◆ **Try it**: Starting at the first line of the data below, repeat each line word for word up to and including the line with "Sunny kann auf".

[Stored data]
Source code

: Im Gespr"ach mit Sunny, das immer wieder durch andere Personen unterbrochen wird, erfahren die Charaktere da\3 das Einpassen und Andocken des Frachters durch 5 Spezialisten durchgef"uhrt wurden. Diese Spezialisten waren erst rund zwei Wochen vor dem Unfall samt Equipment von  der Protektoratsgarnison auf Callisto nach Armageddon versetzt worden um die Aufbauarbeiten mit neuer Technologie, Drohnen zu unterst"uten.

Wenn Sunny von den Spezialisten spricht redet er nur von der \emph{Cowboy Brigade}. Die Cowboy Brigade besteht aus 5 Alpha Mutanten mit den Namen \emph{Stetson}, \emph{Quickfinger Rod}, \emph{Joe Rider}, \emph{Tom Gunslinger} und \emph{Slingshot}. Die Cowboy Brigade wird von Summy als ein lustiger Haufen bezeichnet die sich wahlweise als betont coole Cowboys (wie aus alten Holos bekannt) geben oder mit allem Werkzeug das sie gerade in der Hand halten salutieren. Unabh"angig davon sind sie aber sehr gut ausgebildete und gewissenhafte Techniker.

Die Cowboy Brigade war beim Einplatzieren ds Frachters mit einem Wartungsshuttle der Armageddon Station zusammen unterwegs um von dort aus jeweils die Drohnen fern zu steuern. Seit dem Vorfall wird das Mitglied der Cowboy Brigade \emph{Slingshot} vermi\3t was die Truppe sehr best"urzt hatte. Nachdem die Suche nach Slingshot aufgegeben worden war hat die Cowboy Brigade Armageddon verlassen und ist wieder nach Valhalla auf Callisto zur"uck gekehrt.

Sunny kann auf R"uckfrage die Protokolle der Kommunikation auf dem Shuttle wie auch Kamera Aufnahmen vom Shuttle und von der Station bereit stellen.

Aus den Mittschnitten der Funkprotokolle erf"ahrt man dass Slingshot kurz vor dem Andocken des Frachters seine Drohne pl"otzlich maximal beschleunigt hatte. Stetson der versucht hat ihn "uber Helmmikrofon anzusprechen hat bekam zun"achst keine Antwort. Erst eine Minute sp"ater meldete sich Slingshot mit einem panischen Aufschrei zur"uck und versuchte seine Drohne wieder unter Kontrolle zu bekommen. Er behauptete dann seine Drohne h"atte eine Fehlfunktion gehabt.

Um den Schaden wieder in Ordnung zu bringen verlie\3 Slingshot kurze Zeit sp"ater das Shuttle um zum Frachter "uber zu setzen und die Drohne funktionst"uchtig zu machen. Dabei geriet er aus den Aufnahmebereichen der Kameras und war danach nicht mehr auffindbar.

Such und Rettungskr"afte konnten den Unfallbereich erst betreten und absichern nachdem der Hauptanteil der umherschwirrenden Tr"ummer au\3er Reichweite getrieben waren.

◆ **Answer section**:
Source code

: Im Gespr"ach mit Sunny, das immer wieder durch andere Personen unterbrochen wird, erfahren die Charaktere da\3 das Einpassen und Andocken des Frachters durch 5 Spezialisten durchgef"uhrt wurden. Diese Spezialisten waren erst rund zwei Wochen vor dem Unfall samt Equipment von  der Protektoratsgarnison auf Callisto nach Armageddon versetzt worden um die Aufbauarbeiten mit neuer Technologie, Drohnen zu unterst"uten.

Wenn Sunny von den Spezialisten spricht redet er nur von der \emph{Cowboy Brigade}. Die Cowboy Brigade besteht aus 5 Alpha Mutanten mit den Namen \emph{Stetson}, \emph{Quickfinger Rod}, \emph{Joe Rider}, \emph{Tom Gunslinger} und \emph{Slingshot}. Die Cowboy Brigade wird von Summy als ein lustiger Haufen bezeichnet die sich wahlweise als betont coole Cowboys (wie aus alten Holos bekannt) geben oder mit allem Werkzeug das sie gerade in der Hand halten salutieren. Unabh"angig davon sind sie aber sehr gut ausgebildete und gewissenhafte Techniker.

Die Cowboy Brigade war beim Einplatzieren ds Frachters mit einem Wartungsshuttle der Armageddon Station zusammen unterwegs um von dort aus jeweils die Drohnen fern zu steuern. Seit dem Vorfall wird das Mitglied der Cowboy Brigade \emph{Slingshot} vermi\3t was die Truppe sehr best"urzt hatte. Nachdem die Suche nach Slingshot aufgegeben worden war hat die Cowboy Brigade Armageddon verlassen und ist wieder nach Valhalla auf Callisto zur"uck gekehrt.

Sunny kann auf R"uckfrage die Protokolle der Kommunikation auf dem Shuttle wie auch Kamera Aufnahmen vom Shuttle und von der Station bereit stellen.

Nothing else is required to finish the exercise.